Task prompt: State how many lines of the material below contain the word "means". Add nothing else.

Records to process:
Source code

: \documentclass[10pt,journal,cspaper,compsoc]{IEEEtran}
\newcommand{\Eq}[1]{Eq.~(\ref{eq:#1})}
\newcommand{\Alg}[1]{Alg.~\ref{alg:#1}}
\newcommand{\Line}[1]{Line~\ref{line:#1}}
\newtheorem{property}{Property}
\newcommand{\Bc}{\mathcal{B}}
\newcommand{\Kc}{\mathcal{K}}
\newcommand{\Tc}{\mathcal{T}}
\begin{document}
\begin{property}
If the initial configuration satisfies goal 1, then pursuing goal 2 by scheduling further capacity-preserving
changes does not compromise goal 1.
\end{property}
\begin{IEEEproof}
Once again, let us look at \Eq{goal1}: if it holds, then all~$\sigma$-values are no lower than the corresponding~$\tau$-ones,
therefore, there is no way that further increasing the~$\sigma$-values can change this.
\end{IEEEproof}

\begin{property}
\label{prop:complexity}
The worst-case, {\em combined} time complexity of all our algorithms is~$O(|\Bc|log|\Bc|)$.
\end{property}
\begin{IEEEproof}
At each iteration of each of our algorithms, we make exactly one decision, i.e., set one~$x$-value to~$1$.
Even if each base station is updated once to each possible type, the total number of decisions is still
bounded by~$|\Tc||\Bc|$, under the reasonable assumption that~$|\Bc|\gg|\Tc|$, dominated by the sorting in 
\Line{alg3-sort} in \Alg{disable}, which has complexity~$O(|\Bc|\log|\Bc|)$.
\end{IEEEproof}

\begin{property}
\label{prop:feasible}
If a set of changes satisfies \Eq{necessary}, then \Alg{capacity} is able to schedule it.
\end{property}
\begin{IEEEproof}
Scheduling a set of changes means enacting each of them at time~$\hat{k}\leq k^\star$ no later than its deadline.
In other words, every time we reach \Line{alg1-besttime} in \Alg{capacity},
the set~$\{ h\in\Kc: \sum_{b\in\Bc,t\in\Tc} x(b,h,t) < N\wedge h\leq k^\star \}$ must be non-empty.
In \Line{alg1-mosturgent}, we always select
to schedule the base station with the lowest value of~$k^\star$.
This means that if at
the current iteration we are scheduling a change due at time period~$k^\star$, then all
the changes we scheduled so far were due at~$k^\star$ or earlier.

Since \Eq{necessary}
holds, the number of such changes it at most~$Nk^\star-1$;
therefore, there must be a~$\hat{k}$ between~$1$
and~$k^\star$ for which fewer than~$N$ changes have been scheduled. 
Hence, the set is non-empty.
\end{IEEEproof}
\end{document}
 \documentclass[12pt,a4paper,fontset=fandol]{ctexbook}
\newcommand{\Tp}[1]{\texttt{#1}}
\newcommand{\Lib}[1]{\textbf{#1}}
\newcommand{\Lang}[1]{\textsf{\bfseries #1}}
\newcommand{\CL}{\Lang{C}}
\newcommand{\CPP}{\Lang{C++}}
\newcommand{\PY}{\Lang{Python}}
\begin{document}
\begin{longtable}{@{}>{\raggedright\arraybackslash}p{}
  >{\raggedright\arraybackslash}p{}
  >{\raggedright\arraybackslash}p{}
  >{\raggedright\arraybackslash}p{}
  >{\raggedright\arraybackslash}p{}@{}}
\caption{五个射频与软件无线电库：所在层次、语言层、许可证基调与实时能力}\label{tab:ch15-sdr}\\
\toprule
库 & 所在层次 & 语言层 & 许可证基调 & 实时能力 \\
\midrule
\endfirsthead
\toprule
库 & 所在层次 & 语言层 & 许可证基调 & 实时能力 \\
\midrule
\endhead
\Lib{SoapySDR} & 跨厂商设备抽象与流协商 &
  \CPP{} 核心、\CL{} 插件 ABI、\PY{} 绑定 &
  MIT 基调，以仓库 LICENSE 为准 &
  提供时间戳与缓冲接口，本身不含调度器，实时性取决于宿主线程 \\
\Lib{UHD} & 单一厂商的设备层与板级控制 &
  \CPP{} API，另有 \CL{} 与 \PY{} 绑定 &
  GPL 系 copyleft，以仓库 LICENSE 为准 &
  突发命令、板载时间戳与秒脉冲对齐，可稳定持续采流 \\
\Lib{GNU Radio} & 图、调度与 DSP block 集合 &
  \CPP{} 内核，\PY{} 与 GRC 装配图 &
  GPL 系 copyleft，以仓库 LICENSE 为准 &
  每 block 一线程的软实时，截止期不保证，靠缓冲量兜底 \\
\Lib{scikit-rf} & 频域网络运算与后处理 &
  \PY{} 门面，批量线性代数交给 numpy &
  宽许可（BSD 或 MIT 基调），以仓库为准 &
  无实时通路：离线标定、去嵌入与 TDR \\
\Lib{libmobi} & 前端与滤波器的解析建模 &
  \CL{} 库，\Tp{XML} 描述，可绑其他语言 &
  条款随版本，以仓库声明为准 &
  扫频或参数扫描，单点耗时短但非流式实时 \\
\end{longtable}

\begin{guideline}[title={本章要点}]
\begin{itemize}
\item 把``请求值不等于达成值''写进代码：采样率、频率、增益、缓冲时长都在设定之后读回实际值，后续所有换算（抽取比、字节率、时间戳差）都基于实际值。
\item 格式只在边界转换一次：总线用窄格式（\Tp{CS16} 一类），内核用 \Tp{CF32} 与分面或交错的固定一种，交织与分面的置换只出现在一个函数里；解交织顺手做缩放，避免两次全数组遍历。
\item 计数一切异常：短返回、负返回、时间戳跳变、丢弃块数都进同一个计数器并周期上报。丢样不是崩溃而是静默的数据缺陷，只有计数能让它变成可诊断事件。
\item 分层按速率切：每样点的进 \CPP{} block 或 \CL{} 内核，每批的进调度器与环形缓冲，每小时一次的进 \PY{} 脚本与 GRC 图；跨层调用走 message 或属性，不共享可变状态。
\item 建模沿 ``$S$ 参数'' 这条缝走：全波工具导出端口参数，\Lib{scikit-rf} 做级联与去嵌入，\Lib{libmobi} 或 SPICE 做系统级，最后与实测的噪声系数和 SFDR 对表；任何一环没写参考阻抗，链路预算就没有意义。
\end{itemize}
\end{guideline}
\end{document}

Response to this exercise: 2